Data records:
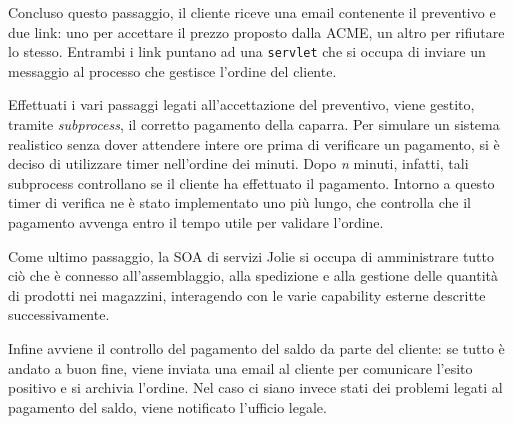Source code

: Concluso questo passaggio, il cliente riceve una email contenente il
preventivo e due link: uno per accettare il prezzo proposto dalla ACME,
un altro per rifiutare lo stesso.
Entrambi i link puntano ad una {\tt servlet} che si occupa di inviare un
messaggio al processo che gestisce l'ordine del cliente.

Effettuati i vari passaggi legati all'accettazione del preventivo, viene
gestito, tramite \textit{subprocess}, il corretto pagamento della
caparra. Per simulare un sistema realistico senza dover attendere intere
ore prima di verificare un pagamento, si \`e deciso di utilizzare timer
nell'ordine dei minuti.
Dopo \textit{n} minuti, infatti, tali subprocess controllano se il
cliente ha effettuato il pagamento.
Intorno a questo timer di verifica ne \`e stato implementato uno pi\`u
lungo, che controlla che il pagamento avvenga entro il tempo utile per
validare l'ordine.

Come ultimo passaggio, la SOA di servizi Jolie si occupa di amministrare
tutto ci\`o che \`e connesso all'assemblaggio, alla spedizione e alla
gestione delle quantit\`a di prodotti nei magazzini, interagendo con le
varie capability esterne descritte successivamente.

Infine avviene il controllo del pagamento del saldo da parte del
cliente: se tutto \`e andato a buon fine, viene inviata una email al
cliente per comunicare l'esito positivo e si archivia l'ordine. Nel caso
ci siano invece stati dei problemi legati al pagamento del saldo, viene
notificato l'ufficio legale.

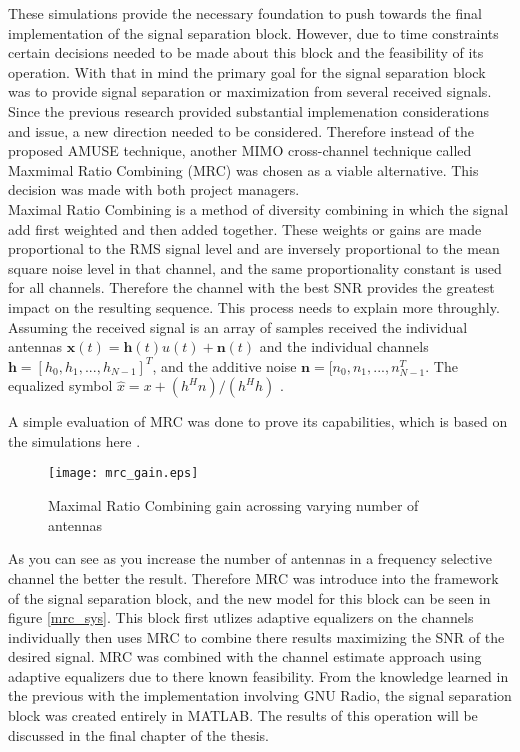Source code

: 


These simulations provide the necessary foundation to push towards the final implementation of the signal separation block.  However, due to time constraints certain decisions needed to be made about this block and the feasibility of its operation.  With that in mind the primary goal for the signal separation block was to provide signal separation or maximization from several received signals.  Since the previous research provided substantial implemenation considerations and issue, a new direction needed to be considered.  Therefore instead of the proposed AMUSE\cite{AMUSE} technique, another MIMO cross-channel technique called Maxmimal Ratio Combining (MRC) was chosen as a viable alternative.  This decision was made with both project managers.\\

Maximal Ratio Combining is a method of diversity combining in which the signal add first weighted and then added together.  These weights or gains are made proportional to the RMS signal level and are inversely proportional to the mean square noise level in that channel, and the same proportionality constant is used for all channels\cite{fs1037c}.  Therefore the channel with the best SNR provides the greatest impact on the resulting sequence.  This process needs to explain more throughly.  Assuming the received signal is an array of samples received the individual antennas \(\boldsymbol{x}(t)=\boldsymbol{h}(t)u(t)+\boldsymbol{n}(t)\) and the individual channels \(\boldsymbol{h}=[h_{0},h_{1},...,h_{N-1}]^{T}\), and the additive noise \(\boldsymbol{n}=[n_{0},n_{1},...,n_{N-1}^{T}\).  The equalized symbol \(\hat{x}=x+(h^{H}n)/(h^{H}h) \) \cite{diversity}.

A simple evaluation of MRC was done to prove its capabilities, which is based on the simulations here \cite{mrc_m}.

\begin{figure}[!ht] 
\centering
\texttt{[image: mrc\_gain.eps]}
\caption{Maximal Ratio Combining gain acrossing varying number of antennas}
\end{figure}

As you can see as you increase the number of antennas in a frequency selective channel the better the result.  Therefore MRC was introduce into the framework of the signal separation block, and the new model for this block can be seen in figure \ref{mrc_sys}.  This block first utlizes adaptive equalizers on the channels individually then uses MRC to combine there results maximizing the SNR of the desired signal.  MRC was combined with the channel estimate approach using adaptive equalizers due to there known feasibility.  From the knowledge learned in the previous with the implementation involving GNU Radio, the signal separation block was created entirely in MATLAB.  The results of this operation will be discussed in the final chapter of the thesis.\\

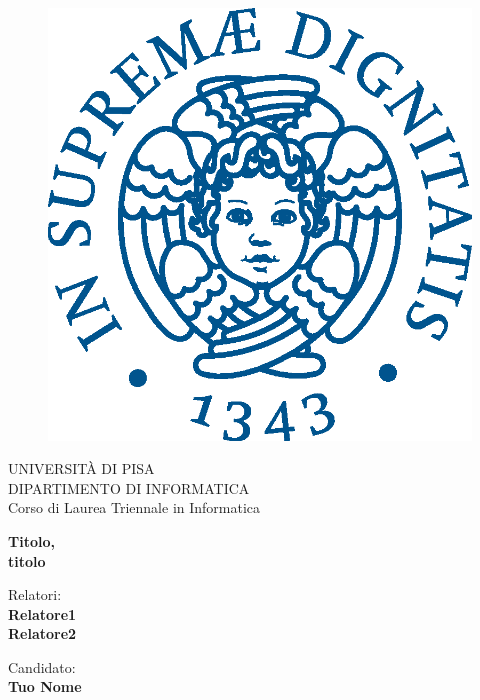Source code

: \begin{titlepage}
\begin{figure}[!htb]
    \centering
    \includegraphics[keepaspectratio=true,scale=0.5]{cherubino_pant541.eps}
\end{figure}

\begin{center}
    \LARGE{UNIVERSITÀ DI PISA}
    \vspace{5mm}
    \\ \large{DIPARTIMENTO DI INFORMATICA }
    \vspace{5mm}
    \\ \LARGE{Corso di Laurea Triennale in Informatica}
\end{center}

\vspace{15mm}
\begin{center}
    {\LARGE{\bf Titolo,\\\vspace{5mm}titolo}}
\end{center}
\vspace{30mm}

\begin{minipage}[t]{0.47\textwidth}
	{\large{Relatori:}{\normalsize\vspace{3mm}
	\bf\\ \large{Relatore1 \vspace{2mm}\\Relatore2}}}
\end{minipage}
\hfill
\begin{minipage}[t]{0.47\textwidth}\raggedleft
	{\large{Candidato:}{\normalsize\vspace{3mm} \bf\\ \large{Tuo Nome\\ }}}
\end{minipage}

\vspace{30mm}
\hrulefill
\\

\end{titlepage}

What is expected: Find how many lines in the material above hold the word "preventivo", then reply with only that figure.

Solution to the problem: 2